本島中学校、本島小学校と過ぎて、ルート沿いに点在する作品を鑑賞できました。山根という地区から甲生口を進んでいくと、瀬戸内の美しい景観が飛び込んできます。新在家海岸からは瀬戸大橋が手に取るような近さにあります。瀬戸内の青と秋空の澄み切った青を瀬戸大橋が区切っています。瀬戸大橋の架橋から25年、いまや瀬戸内海の景色としてすっかり溶け込んでいるようです。

新在家海岸から坂を少し登って、少し下ったところが笠島地区です。伝統的建築物の甍(いらか)と路地が目に入ります。来島者はまばらでした。保存地区は静まり返っており、住民の方の姿は見かけません。

ネットから笠島地区の概要を見てみましょう。塩飽諸島の中心地である本島の笠島は戦国時代までは塩飽水軍の本拠、江戸時代には水運の要所として栄え、廻船問屋を中心に町並みが形成された。江戸時代初期まで繁栄していたが同業者の乱立により次第に衰え、1720年代に幕府からの命で廻船問屋と船舶を大阪の廻船業者に譲ることになる。その後笠島の人々は船舶建造の技術を生かし、家の大工「塩飽大工」として日本各地で活躍した。彼ら塩飽大工は、年に数回笠島に戻る度に家屋を手入れした。そのため江戸時代の町並みがほぼ完全な形で保たれている、とありました。

1985年には重要伝統的建造物群保存地区として選定され、家屋の修復等保全が進んでいます。町並みは廻船問屋など豪商の屋敷や町屋などから成り、小さな町ながらも道を鍵型につけるなど防衛的な配慮もなされているようです。3軒の屋敷が一般に公開され見学することができます。笠島まち並保存センターの看板が見えましたので、静粛に中を覗いてみました。そこは真木(さなぎ)邸宅で、塩飽諸島を統治する年寄を務めた家柄のとおり、ナマコ壁の土蔵が偉容を誇っています。

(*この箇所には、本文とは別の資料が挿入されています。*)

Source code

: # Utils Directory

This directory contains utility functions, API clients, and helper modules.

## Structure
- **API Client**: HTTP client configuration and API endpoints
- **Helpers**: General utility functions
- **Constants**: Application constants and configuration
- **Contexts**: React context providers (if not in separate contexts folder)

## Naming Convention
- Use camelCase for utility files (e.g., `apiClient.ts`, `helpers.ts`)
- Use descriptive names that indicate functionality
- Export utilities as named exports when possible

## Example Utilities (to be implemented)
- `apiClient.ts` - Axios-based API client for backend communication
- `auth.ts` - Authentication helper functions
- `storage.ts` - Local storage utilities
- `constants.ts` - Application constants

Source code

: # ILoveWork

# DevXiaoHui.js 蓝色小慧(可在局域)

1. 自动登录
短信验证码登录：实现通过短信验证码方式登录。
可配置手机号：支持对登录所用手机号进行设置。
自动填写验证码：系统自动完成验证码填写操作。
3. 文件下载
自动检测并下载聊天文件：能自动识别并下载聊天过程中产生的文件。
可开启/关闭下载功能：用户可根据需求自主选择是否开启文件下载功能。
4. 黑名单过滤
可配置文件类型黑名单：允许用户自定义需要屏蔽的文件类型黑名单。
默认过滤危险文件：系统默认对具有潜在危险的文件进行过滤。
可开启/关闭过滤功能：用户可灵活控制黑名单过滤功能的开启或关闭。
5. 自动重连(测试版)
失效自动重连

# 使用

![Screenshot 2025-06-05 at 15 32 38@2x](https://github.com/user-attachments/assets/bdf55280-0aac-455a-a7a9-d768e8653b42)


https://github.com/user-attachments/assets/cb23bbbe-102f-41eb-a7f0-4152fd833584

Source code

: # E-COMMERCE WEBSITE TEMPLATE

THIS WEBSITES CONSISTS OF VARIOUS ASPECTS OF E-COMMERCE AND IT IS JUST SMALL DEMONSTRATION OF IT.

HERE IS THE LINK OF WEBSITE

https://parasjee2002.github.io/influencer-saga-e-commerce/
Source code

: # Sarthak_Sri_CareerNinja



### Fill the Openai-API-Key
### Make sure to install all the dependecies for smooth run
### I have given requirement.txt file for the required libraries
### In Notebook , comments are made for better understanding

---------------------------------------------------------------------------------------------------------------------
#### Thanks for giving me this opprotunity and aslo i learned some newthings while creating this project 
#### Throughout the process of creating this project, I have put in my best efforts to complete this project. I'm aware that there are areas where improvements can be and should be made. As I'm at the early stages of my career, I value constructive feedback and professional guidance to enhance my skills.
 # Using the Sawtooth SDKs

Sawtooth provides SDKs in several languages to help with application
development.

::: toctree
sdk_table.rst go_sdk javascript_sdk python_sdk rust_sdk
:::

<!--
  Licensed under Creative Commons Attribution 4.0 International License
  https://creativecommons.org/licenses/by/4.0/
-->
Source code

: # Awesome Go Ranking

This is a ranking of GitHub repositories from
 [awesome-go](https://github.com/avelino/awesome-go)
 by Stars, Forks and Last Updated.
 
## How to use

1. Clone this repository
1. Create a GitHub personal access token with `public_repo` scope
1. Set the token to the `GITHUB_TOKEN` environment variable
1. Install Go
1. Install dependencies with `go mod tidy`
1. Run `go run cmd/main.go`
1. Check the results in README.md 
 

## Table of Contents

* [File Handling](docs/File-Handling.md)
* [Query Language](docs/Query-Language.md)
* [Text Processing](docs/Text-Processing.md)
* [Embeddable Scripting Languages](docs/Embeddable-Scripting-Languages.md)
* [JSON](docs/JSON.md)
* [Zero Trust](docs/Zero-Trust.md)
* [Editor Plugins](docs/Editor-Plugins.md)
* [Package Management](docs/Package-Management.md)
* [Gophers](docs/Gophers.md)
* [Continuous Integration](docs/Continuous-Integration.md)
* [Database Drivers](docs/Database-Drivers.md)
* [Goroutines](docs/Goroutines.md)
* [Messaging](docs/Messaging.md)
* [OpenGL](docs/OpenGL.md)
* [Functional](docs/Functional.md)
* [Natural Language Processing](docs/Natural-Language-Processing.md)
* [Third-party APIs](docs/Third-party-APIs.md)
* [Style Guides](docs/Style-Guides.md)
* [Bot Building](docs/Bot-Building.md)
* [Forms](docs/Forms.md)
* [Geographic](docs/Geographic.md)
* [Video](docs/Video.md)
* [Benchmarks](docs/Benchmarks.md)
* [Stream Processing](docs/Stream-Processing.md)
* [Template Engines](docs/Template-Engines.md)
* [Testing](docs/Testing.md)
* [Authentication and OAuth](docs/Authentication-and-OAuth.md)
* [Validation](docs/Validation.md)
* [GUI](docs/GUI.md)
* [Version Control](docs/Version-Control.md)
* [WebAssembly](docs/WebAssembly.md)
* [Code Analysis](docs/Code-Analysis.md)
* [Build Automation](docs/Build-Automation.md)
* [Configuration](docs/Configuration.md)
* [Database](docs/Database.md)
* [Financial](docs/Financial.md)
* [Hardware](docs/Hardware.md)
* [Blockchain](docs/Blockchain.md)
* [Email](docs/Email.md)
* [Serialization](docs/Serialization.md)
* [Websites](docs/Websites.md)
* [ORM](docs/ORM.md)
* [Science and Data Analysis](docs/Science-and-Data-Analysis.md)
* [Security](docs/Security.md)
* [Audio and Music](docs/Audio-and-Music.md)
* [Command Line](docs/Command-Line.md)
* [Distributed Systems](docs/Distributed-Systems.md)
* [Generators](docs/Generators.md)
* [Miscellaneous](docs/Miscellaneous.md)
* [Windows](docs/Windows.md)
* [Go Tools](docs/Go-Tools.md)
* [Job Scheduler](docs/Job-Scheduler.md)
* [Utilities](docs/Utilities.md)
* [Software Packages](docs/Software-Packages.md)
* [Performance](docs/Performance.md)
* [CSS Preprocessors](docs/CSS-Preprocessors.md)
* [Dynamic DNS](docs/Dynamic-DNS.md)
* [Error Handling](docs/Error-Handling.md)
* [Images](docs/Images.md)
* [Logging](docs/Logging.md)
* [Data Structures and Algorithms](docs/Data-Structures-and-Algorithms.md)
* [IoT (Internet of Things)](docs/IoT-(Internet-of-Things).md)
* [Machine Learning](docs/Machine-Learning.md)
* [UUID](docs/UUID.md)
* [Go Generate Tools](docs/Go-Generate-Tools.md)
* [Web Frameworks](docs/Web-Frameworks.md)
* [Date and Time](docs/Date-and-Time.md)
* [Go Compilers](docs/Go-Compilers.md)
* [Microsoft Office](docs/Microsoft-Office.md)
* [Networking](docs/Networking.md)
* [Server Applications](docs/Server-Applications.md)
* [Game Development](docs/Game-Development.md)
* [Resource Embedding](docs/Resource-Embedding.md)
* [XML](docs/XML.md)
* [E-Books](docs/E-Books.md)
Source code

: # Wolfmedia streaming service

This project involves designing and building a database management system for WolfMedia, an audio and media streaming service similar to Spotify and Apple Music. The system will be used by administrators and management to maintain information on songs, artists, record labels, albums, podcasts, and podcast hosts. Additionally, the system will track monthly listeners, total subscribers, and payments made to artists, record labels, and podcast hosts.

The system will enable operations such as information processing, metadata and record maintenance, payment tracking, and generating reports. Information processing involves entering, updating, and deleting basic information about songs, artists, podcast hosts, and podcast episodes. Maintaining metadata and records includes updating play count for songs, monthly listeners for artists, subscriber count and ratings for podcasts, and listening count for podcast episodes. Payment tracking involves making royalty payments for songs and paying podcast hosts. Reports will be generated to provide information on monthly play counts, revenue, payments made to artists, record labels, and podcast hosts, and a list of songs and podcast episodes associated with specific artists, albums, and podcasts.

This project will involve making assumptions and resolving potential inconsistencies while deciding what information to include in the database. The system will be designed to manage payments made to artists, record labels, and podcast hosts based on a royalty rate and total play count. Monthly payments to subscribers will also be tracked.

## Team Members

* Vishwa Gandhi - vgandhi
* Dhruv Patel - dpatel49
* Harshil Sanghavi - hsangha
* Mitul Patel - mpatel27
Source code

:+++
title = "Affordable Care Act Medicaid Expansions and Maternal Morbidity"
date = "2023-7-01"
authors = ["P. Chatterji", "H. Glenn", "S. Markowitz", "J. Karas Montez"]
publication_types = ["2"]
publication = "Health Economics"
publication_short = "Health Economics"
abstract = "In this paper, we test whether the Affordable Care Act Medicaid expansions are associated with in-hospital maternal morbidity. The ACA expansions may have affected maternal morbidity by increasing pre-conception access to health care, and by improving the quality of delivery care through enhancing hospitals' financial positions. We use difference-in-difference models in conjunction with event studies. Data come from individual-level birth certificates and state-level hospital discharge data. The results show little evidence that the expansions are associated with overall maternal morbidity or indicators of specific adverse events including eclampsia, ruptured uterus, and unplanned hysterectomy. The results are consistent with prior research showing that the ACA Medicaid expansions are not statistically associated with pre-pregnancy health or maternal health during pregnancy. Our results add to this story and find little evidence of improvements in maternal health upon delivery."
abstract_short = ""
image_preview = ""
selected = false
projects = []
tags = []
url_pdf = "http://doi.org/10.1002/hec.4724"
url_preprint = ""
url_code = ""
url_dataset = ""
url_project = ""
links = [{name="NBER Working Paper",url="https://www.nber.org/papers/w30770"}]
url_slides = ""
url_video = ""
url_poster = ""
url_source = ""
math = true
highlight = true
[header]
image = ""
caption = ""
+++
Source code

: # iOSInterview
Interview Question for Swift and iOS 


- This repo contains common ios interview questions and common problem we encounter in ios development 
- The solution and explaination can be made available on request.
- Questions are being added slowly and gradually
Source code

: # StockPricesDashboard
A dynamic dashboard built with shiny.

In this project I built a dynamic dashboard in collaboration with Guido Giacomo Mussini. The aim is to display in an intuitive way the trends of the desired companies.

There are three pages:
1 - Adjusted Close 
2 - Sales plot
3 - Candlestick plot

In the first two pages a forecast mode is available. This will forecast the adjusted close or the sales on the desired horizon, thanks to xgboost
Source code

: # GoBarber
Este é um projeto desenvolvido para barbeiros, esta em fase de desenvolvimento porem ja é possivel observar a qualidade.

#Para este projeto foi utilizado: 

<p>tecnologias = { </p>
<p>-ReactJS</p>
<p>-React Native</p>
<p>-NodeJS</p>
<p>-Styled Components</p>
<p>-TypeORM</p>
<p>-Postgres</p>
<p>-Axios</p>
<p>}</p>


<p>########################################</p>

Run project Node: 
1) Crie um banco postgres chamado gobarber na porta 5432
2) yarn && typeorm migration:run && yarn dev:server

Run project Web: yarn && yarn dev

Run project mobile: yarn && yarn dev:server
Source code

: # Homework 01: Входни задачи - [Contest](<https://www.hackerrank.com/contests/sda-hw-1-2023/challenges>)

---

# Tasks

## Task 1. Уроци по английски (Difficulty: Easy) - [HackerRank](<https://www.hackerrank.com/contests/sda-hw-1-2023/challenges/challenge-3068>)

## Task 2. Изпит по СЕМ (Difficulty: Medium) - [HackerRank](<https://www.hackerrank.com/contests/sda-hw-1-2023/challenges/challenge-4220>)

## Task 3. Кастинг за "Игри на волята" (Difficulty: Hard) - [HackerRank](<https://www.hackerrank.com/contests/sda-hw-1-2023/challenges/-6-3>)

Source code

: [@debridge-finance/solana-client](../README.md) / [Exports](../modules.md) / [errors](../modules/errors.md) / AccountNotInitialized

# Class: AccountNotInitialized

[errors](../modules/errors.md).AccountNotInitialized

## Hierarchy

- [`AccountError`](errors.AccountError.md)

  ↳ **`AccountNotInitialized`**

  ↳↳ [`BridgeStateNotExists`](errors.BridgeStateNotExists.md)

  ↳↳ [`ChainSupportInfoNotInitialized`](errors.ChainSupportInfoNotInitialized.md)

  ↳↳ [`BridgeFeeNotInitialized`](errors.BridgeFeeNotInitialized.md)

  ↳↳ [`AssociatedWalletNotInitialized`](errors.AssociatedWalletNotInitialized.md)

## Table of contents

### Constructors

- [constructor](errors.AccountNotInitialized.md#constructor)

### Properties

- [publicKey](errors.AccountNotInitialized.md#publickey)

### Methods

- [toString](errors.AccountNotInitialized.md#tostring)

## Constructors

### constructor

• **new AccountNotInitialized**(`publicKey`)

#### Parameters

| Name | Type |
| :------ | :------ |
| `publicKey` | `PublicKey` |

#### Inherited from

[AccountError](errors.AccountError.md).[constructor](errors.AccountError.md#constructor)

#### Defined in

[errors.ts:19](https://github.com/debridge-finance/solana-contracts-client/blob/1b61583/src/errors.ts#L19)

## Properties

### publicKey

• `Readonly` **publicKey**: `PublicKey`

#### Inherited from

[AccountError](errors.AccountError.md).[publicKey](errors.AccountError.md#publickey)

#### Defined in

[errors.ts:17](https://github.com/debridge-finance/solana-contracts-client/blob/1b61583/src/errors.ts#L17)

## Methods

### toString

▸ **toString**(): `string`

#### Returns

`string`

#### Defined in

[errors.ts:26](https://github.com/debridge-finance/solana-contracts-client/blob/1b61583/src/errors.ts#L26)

邸宅内を拝見しました。家柄にふさわしく、江戸期の興隆を物語る歴史的調度品や古文書、立派な墨絵の屏風、中庭タタキはカマバと大釜、堅固な石で作られた深井戸が存在感を増しています。さらに内土蔵がふたつ、重要な扉が威厳的です。

真向かいに「真木邸」の表札が見えました。ここは、ふれあいの館として自由に見学できます。表札の真木邸は、「まき邸」と読み、まち並保存センターの「さなぎ邸」とは新家・本家の関係だそうです。新家の「まき邸」は、かつて神戸(大阪?)で財を成していた頃に、通称「まき」邸と呼ばれていました。それがそのまま「まき邸」として残ったものです。典型的な田の字型の四間取りが確認できます。真木(さなぎ)邸内を案内していただいた当主(?)によりますと、最近は笠島地区も空き家が多くなり、建物の維持管理に苦労しているとのことでした。